• [Prompt] In the entries that follow, the lines from the one with "To support the" through the one with "We will publish" are the ones to write out, exactly and with both ends included. Nothing else should appear.
Excerpted records section start
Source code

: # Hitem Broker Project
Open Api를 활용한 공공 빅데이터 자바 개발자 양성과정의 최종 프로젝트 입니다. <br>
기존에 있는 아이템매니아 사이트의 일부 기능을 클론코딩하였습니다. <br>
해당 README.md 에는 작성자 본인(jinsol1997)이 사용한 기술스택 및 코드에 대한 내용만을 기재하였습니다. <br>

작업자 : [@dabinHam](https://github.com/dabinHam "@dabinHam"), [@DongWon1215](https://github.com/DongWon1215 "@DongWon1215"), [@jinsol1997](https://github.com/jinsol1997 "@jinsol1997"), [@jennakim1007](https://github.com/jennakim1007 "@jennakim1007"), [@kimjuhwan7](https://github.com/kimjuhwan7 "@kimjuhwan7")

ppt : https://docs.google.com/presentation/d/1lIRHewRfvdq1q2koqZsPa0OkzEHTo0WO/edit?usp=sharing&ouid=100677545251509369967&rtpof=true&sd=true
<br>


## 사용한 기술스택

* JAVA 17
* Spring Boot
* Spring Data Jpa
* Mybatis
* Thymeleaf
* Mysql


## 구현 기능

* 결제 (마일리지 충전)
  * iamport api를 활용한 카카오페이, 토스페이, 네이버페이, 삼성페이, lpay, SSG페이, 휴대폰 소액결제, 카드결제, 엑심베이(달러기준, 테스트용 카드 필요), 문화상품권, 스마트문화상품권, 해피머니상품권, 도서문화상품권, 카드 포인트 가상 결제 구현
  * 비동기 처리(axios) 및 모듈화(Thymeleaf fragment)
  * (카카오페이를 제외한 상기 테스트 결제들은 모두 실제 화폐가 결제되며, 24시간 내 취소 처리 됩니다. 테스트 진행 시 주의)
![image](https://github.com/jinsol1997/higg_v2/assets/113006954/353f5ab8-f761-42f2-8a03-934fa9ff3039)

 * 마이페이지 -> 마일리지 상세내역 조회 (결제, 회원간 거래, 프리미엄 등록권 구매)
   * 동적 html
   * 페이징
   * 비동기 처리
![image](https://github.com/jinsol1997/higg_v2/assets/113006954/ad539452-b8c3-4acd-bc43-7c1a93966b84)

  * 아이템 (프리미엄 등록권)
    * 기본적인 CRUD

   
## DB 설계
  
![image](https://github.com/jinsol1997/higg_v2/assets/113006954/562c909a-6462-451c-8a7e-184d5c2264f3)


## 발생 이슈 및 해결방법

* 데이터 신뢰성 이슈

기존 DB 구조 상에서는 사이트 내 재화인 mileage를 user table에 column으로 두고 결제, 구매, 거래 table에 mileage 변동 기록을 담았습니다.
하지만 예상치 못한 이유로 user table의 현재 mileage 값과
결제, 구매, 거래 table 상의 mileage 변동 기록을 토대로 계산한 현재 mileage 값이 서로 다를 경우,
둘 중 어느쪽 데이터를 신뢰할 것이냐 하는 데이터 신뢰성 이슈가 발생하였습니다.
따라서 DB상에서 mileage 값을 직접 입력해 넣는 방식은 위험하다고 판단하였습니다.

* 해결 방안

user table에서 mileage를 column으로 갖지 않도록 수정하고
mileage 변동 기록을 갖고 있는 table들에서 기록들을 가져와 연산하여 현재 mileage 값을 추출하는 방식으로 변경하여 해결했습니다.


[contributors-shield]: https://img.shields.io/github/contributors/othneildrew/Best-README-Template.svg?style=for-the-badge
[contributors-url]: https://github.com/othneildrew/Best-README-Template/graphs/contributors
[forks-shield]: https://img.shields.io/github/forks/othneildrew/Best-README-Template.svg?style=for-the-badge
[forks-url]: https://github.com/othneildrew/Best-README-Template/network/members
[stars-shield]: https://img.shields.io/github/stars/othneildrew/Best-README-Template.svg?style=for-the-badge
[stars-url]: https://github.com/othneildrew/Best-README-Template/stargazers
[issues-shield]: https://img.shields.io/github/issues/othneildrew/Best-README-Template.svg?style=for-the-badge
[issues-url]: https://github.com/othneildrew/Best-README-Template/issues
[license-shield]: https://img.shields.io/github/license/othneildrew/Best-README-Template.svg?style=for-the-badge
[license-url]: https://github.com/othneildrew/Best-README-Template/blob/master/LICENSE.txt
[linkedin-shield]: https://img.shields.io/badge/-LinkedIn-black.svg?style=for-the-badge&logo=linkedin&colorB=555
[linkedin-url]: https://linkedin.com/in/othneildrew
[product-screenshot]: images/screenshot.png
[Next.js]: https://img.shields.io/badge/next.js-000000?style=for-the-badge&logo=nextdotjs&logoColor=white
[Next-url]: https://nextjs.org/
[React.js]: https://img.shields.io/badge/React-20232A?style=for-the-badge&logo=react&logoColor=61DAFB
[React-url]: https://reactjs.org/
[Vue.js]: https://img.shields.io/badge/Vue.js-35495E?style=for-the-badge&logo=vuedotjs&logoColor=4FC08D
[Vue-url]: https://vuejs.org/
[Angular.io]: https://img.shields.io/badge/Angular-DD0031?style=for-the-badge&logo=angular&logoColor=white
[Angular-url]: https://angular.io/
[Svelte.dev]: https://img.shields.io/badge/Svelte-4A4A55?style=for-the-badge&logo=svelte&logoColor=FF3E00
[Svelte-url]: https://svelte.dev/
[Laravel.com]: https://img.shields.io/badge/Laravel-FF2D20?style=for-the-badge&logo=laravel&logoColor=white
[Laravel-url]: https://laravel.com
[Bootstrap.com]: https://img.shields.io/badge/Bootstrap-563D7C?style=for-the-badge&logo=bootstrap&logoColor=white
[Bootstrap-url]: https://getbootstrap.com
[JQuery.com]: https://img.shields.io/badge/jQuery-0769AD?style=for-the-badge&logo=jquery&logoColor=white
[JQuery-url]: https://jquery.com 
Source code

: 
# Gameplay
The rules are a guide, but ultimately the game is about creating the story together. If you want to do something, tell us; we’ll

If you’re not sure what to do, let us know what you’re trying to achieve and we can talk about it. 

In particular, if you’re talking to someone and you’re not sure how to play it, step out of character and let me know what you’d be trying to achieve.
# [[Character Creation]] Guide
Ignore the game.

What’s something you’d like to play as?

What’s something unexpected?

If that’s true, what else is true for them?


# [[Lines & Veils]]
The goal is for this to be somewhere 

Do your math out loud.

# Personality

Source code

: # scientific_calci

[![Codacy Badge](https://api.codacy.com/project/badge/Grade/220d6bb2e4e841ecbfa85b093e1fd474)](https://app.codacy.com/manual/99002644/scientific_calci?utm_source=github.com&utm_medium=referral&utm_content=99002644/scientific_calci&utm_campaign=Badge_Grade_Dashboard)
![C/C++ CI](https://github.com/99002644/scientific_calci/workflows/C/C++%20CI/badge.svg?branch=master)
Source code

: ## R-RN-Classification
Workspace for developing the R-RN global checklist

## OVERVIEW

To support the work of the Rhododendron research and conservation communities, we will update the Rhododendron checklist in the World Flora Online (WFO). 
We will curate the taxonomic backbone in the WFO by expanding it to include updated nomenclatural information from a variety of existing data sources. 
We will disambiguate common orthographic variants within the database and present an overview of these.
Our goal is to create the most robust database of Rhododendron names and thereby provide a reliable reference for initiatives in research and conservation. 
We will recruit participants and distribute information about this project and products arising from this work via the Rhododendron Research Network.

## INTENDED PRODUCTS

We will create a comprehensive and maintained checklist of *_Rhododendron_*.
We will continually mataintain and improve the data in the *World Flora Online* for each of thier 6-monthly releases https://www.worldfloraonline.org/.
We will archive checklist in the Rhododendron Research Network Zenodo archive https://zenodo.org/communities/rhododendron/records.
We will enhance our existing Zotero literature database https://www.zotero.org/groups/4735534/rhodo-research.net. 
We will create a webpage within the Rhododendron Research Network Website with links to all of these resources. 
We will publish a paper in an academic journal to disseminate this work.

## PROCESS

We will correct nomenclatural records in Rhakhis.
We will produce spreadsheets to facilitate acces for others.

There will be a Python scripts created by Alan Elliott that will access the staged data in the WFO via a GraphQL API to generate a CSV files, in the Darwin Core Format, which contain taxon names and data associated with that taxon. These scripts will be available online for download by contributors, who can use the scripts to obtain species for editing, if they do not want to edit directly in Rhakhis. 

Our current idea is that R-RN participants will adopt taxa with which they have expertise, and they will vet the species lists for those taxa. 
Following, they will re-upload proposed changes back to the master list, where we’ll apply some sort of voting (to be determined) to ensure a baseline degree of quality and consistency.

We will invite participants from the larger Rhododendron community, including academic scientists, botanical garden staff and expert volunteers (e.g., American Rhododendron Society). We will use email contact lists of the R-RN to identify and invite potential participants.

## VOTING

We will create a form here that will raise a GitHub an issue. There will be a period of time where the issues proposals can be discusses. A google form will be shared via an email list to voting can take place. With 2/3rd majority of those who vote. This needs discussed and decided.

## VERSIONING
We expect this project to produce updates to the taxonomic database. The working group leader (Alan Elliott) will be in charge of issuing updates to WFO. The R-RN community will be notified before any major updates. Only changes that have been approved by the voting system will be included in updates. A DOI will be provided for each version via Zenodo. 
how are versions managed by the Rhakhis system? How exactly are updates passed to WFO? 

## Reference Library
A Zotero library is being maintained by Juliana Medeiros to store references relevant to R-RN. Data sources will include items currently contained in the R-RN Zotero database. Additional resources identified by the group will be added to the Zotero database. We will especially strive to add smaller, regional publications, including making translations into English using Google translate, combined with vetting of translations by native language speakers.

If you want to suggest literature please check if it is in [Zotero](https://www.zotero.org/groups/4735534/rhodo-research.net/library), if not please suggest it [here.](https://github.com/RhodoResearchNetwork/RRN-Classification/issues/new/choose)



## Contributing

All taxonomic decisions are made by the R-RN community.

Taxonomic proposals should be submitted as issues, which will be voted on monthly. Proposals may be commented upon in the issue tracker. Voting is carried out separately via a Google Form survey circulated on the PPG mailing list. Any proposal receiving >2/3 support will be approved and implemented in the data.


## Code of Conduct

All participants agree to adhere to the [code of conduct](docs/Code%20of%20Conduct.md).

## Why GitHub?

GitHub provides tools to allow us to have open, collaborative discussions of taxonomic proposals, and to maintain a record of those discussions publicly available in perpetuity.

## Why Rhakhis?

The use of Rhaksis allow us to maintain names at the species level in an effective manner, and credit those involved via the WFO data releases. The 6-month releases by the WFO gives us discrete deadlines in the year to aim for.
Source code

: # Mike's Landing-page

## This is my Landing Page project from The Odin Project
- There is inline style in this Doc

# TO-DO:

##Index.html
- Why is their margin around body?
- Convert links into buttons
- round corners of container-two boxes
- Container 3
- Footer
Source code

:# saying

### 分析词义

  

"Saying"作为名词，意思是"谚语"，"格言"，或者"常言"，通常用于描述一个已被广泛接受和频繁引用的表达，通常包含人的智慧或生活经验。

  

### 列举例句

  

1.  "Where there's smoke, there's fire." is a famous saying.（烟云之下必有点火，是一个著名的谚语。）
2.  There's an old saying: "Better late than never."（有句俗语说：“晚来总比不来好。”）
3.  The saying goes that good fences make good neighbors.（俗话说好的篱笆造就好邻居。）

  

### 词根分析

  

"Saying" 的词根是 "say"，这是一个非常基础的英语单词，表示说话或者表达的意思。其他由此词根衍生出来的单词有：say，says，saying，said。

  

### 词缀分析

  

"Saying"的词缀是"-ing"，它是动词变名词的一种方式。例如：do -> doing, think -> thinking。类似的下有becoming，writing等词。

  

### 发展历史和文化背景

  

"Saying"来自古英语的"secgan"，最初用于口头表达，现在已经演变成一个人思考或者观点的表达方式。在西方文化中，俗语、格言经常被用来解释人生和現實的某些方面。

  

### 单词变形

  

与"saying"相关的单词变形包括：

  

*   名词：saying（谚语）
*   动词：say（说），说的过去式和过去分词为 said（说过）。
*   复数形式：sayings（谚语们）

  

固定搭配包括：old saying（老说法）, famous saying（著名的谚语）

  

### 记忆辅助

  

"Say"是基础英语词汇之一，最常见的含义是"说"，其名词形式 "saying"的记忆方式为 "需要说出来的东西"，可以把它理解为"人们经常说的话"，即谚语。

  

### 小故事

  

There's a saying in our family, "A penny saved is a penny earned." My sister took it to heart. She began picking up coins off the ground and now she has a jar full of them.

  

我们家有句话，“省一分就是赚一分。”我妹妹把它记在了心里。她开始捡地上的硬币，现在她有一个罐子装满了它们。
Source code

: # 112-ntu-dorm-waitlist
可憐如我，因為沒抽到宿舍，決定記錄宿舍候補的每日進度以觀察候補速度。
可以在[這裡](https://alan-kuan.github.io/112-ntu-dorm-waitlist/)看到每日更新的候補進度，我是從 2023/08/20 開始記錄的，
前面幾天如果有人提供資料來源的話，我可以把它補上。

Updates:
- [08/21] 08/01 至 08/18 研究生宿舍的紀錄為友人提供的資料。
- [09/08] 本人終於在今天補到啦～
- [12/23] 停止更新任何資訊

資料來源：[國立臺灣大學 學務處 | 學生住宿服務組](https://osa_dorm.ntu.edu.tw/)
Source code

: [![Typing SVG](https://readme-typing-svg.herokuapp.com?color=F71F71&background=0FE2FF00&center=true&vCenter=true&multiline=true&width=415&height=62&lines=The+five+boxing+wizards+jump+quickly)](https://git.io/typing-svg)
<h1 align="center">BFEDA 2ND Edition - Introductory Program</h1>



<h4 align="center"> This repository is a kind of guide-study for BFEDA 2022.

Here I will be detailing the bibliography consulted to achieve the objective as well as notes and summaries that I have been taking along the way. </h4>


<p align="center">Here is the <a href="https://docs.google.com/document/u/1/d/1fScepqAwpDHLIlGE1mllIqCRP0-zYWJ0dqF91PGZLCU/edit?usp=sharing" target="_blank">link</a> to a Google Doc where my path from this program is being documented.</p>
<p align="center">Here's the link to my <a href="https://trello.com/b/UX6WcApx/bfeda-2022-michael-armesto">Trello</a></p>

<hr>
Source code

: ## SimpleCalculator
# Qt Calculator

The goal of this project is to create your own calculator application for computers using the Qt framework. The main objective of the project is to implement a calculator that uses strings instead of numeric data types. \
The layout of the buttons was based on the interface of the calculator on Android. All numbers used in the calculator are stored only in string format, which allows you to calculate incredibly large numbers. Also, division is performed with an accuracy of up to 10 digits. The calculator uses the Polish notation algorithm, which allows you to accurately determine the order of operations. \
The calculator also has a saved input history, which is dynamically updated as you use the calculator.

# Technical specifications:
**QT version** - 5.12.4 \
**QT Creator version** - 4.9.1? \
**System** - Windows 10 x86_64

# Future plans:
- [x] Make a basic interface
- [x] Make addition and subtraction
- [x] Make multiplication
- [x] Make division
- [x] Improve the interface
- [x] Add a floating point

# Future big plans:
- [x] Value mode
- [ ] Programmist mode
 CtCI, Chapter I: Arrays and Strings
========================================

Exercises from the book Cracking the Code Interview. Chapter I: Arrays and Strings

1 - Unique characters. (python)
Excerpted records section end
• [Answer to this problem]
To support the work of the Rhododendron research and conservation communities, we will update the Rhododendron checklist in the World Flora Online (WFO). 
We will curate the taxonomic backbone in the WFO by expanding it to include updated nomenclatural information from a variety of existing data sources. 
We will disambiguate common orthographic variants within the database and present an overview of these.
Our goal is to create the most robust database of Rhododendron names and thereby provide a reliable reference for initiatives in research and conservation. 
We will recruit participants and distribute information about this project and products arising from this work via the Rhododendron Research Network.

## INTENDED PRODUCTS

We will create a comprehensive and maintained checklist of *_Rhododendron_*.
We will continually mataintain and improve the data in the *World Flora Online* for each of thier 6-monthly releases https://www.worldfloraonline.org/.
We will archive checklist in the Rhododendron Research Network Zenodo archive https://zenodo.org/communities/rhododendron/records.
We will enhance our existing Zotero literature database https://www.zotero.org/groups/4735534/rhodo-research.net. 
We will create a webpage within the Rhododendron Research Network Website with links to all of these resources. 
We will publish a paper in an academic journal to disseminate this work.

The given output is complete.